** What to do **
Return the data below in full and exactly, except that the pictures are dropped.

Source data Start Marker

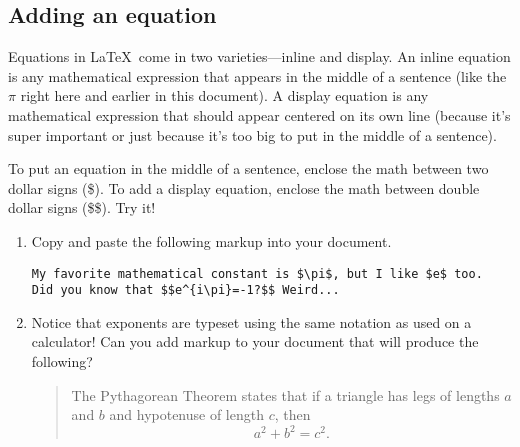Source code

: \subsection*{Adding an equation}

Equations in \LaTeX\ come in two varieties---inline and display.
An inline equation is any mathematical expression that appears in
the middle of a sentence (like the $\pi$ right here and earlier in
this document). A display equation is any mathematical expression
that should appear centered on its own line (because it's super important
or just because it's too big to put in the middle of a sentence).

To put an equation in the middle of a sentence, enclose the math between
two dollar signs (\$). To add a display equation, enclose the math
between double dollar signs (\$\$). Try it!

\begin{enumerate}
\setcounter{enumi}{\value{interitemtemp}}
\item Copy and paste the following markup into your document.
\bigskip

\begin{codeblock}
\begin{verbatim}
My favorite mathematical constant is $\pi$, but I like $e$ too.
Did you know that $$e^{i\pi}=-1?$$ Weird...
\end{verbatim}
\end{codeblock}
\bigskip

\item Notice that exponents are typeset using the same notation as used
on a calculator! Can you add markup to your document that will produce
the following?

\begin{quote}
The Pythagorean Theorem states that if a triangle has legs of lengths
$a$ and $b$ and hypotenuse of length $c$, then
\[
a^{2}+b^{2}=c^{2}.
\]
\end{quote}

\end{enumerate}
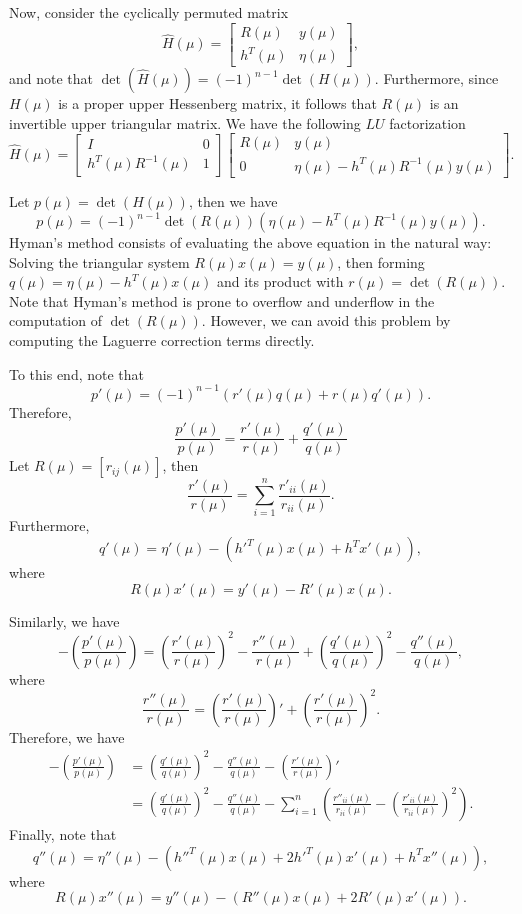 \documentclass{article}
\begin{document}
Now, consider the cyclically permuted matrix
\[
\hat{H}(\mu)=
\begin{bmatrix}
R(\mu) & y(\mu) \\
h^{T}(\mu) & \eta(\mu)
\end{bmatrix},
\]
and note that $\det(\hat{H}(\mu))=(-1)^{n-1}\det(H(\mu))$.
Furthermore, since $H(\mu)$ is a proper upper Hessenberg matrix, it follows that $R(\mu)$ is an invertible upper triangular matrix. 
We have the following $LU$ factorization
\[
\hat{H}(\mu)=
\begin{bmatrix}
I & 0 \\
h^{T}(\mu)R^{-1}(\mu) & 1
\end{bmatrix}
\begin{bmatrix}
R(\mu) & y(\mu) \\
0 & \eta(\mu)-h^{T}(\mu)R^{-1}(\mu)y(\mu)
\end{bmatrix}.
\]

Let $p(\mu)=\det(H(\mu))$, then we have
\[
p(\mu) = (-1)^{n-1}\det(R(\mu))\left(\eta(\mu)-h^{T}(\mu)R^{-1}(\mu)y(\mu)\right).
\]
Hyman's method consists of evaluating the above equation in the natural way:
Solving the triangular system $R(\mu)x(\mu)=y(\mu)$, then forming $q(\mu)=\eta(\mu)-h^{T}(\mu)x(\mu)$ and its product with $r(\mu)=\det(R(\mu))$.
Note that Hyman's method is prone to overflow and underflow in the computation of $\det(R(\mu))$. 
However, we can avoid this problem by computing the Laguerre correction terms directly.

To this end, note that
\[
p'(\mu)=(-1)^{n-1}\left(r'(\mu)q(\mu)+r(\mu)q'(\mu)\right).
\]
Therefore,
\[
\frac{p'(\mu)}{p(\mu)} = \frac{r'(\mu)}{r(\mu)} + \frac{q'(\mu)}{q(\mu)}
\]
Let $R(\mu)=[r_{ij}(\mu)]$, then
\[
\frac{r'(\mu)}{r(\mu)}=\sum_{i=1}^{n}\frac{r'_{ii}(\mu)}{r_{ii}(\mu)}.
\]
Furthermore,
\[
q'(\mu)=\eta'(\mu)-\left(h'^{T}(\mu)x(\mu)+h^{T}x'(\mu)\right),
\]
where
\[
R(\mu)x'(\mu)=y'(\mu)-R'(\mu)x(\mu).
\]

Similarly, we have
\[
-\left(\frac{p'(\mu)}{p(\mu)}\right) = \left(\frac{r'(\mu)}{r(\mu)}\right)^{2} - \frac{r''(\mu)}{r(\mu)}+ \left(\frac{q'(\mu)}{q(\mu)}\right)^{2} - \frac{q''(\mu)}{q(\mu)},
\]
where 
\[
\frac{r''(\mu)}{r(\mu)}=\left(\frac{r'(\mu)}{r(\mu)}\right)' + \left(\frac{r'(\mu)}{r(\mu)}\right)^{2}. 
\]
Therefore, we have
\begin{align*}
-\left(\frac{p'(\mu)}{p(\mu)}\right) &=  \left(\frac{q'(\mu)}{q(\mu)}\right)^{2} - \frac{q''(\mu)}{q(\mu)} - \left(\frac{r'(\mu)}{r(\mu)}\right)' \\
&=  \left(\frac{q'(\mu)}{q(\mu)}\right)^{2} - \frac{q''(\mu)}{q(\mu)} - \sum_{i=1}^{n}\left(\frac{r''_{ii}(\mu)}{r_{ii}(\mu)} - \left(\frac{r'_{ii}(\mu)}{r_{ii}(\mu)}\right)^{2}\right).
\end{align*}
Finally, note that 
\[
q''(\mu)=\eta''(\mu)-\left(h''^{T}(\mu)x(\mu)+2h'^{T}(\mu)x'(\mu)+h^{T}x''(\mu)\right),
\]
where 
\[
R(\mu)x''(\mu)=y''(\mu)-\left(R''(\mu)x(\mu)+2R'(\mu)x'(\mu)\right).
\]
\end{document}
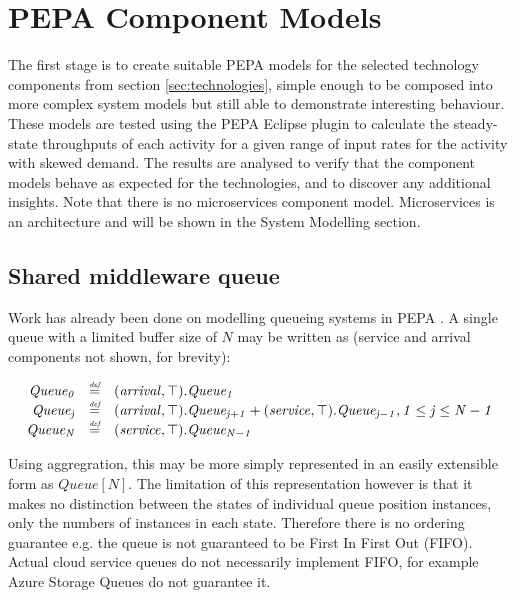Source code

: %
%

\section{PEPA Component Models}\label{sec:pepa-component-models}

The first stage is to create suitable PEPA models for the selected technology components from section \ref{sec:technologies}, simple enough to be composed into more complex system models but still able to demonstrate interesting behaviour.  These models are tested using the PEPA Eclipse plugin \cite{RN1080} to calculate the steady-state throughputs of each activity for a given range of input rates for the activity with skewed demand.  The results are analysed to verify that the component models behave as expected for the technologies, and to discover any additional insights.  Note that there is no microservices component model.  Microservices is an architecture and will be shown in the System Modelling section.

%
%
\FloatBarrier
\subsection{Shared middleware queue}

Work has already been done on modelling queueing systems in PEPA \cite{RN75}.  A single queue with a limited buffer size of $\mathit{N}$ may be written as (service and arrival components not shown, for brevity):

\begin{center}
\begin{displaymath}
\begin{array}{rcl}
\mathit{Queue_0} & \stackrel{\mbox{\em {\tiny def}}}{=} & (\mathit{arrival},\mathit{\top}).\mathit{Queue_1}\\
\mathit{Queue_j} & \stackrel{\mbox{\em {\tiny def}}}{=} & (\mathit{arrival},\mathit{\top}).\mathit{Queue_{j+1}} + (\mathit{service},\mathit{\top}).\mathit{Queue_{j-1}}, \mathit{1 \le j \le N-1}\\
\mathit{Queue_N} & \stackrel{\mbox{\em {\tiny def}}}{=} & (\mathit{service},\mathit{\top}).\mathit{Queue_{N-1}}\\
\end{array}
\end{displaymath}
\end{center}

Using aggregration, this may be more simply represented in an easily extensible form as $\mathit{Queue[N]}$.  The limitation of this representation however is that it makes no distinction between the states of individual queue position instances, only the numbers of instances in each state.  Therefore there is no ordering guarantee e.g. the queue is not guaranteed to be First In First Out (FIFO).  Actual cloud service queues do not necessarily implement FIFO, for example Azure Storage Queues \cite{RN1072} do not guarantee it.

Source data End Marker

** Expected output **
Source code

: \subsection*{Adding an equation}

Equations in \LaTeX\ come in two varieties---inline and display.
An inline equation is any mathematical expression that appears in
the middle of a sentence (like the $\pi$ right here and earlier in
this document). A display equation is any mathematical expression
that should appear centered on its own line (because it's super important
or just because it's too big to put in the middle of a sentence).

To put an equation in the middle of a sentence, enclose the math between
two dollar signs (\$). To add a display equation, enclose the math
between double dollar signs (\$\$). Try it!

\begin{enumerate}
\setcounter{enumi}{\value{interitemtemp}}
\item Copy and paste the following markup into your document.
\bigskip

\begin{codeblock}
\begin{verbatim}
My favorite mathematical constant is $\pi$, but I like $e$ too.
Did you know that $$e^{i\pi}=-1?$$ Weird...
\end{verbatim}
\end{codeblock}
\bigskip

\item Notice that exponents are typeset using the same notation as used
on a calculator! Can you add markup to your document that will produce
the following?

\begin{quote}
The Pythagorean Theorem states that if a triangle has legs of lengths
$a$ and $b$ and hypotenuse of length $c$, then
\[
a^{2}+b^{2}=c^{2}.
\]
\end{quote}

\end{enumerate}
 \documentclass{article}
\begin{document}
Now, consider the cyclically permuted matrix
\[
\hat{H}(\mu)=
\begin{bmatrix}
R(\mu) & y(\mu) \\
h^{T}(\mu) & \eta(\mu)
\end{bmatrix},
\]
and note that $\det(\hat{H}(\mu))=(-1)^{n-1}\det(H(\mu))$.
Furthermore, since $H(\mu)$ is a proper upper Hessenberg matrix, it follows that $R(\mu)$ is an invertible upper triangular matrix. 
We have the following $LU$ factorization
\[
\hat{H}(\mu)=
\begin{bmatrix}
I & 0 \\
h^{T}(\mu)R^{-1}(\mu) & 1
\end{bmatrix}
\begin{bmatrix}
R(\mu) & y(\mu) \\
0 & \eta(\mu)-h^{T}(\mu)R^{-1}(\mu)y(\mu)
\end{bmatrix}.
\]

Let $p(\mu)=\det(H(\mu))$, then we have
\[
p(\mu) = (-1)^{n-1}\det(R(\mu))\left(\eta(\mu)-h^{T}(\mu)R^{-1}(\mu)y(\mu)\right).
\]
Hyman's method consists of evaluating the above equation in the natural way:
Solving the triangular system $R(\mu)x(\mu)=y(\mu)$, then forming $q(\mu)=\eta(\mu)-h^{T}(\mu)x(\mu)$ and its product with $r(\mu)=\det(R(\mu))$.
Note that Hyman's method is prone to overflow and underflow in the computation of $\det(R(\mu))$. 
However, we can avoid this problem by computing the Laguerre correction terms directly.

To this end, note that
\[
p'(\mu)=(-1)^{n-1}\left(r'(\mu)q(\mu)+r(\mu)q'(\mu)\right).
\]
Therefore,
\[
\frac{p'(\mu)}{p(\mu)} = \frac{r'(\mu)}{r(\mu)} + \frac{q'(\mu)}{q(\mu)}
\]
Let $R(\mu)=[r_{ij}(\mu)]$, then
\[
\frac{r'(\mu)}{r(\mu)}=\sum_{i=1}^{n}\frac{r'_{ii}(\mu)}{r_{ii}(\mu)}.
\]
Furthermore,
\[
q'(\mu)=\eta'(\mu)-\left(h'^{T}(\mu)x(\mu)+h^{T}x'(\mu)\right),
\]
where
\[
R(\mu)x'(\mu)=y'(\mu)-R'(\mu)x(\mu).
\]

Similarly, we have
\[
-\left(\frac{p'(\mu)}{p(\mu)}\right) = \left(\frac{r'(\mu)}{r(\mu)}\right)^{2} - \frac{r''(\mu)}{r(\mu)}+ \left(\frac{q'(\mu)}{q(\mu)}\right)^{2} - \frac{q''(\mu)}{q(\mu)},
\]
where 
\[
\frac{r''(\mu)}{r(\mu)}=\left(\frac{r'(\mu)}{r(\mu)}\right)' + \left(\frac{r'(\mu)}{r(\mu)}\right)^{2}. 
\]
Therefore, we have
\begin{align*}
-\left(\frac{p'(\mu)}{p(\mu)}\right) &=  \left(\frac{q'(\mu)}{q(\mu)}\right)^{2} - \frac{q''(\mu)}{q(\mu)} - \left(\frac{r'(\mu)}{r(\mu)}\right)' \\
&=  \left(\frac{q'(\mu)}{q(\mu)}\right)^{2} - \frac{q''(\mu)}{q(\mu)} - \sum_{i=1}^{n}\left(\frac{r''_{ii}(\mu)}{r_{ii}(\mu)} - \left(\frac{r'_{ii}(\mu)}{r_{ii}(\mu)}\right)^{2}\right).
\end{align*}
Finally, note that 
\[
q''(\mu)=\eta''(\mu)-\left(h''^{T}(\mu)x(\mu)+2h'^{T}(\mu)x'(\mu)+h^{T}x''(\mu)\right),
\]
where 
\[
R(\mu)x''(\mu)=y''(\mu)-\left(R''(\mu)x(\mu)+2R'(\mu)x'(\mu)\right).
\]
\end{document}
Source code

: %
%

\section{PEPA Component Models}\label{sec:pepa-component-models}

The first stage is to create suitable PEPA models for the selected technology components from section \ref{sec:technologies}, simple enough to be composed into more complex system models but still able to demonstrate interesting behaviour.  These models are tested using the PEPA Eclipse plugin \cite{RN1080} to calculate the steady-state throughputs of each activity for a given range of input rates for the activity with skewed demand.  The results are analysed to verify that the component models behave as expected for the technologies, and to discover any additional insights.  Note that there is no microservices component model.  Microservices is an architecture and will be shown in the System Modelling section.

%
%
\FloatBarrier
\subsection{Shared middleware queue}

Work has already been done on modelling queueing systems in PEPA \cite{RN75}.  A single queue with a limited buffer size of $\mathit{N}$ may be written as (service and arrival components not shown, for brevity):

\begin{center}
\begin{displaymath}
\begin{array}{rcl}
\mathit{Queue_0} & \stackrel{\mbox{\em {\tiny def}}}{=} & (\mathit{arrival},\mathit{\top}).\mathit{Queue_1}\\
\mathit{Queue_j} & \stackrel{\mbox{\em {\tiny def}}}{=} & (\mathit{arrival},\mathit{\top}).\mathit{Queue_{j+1}} + (\mathit{service},\mathit{\top}).\mathit{Queue_{j-1}}, \mathit{1 \le j \le N-1}\\
\mathit{Queue_N} & \stackrel{\mbox{\em {\tiny def}}}{=} & (\mathit{service},\mathit{\top}).\mathit{Queue_{N-1}}\\
\end{array}
\end{displaymath}
\end{center}

Using aggregration, this may be more simply represented in an easily extensible form as $\mathit{Queue[N]}$.  The limitation of this representation however is that it makes no distinction between the states of individual queue position instances, only the numbers of instances in each state.  Therefore there is no ordering guarantee e.g. the queue is not guaranteed to be First In First Out (FIFO).  Actual cloud service queues do not necessarily implement FIFO, for example Azure Storage Queues \cite{RN1072} do not guarantee it.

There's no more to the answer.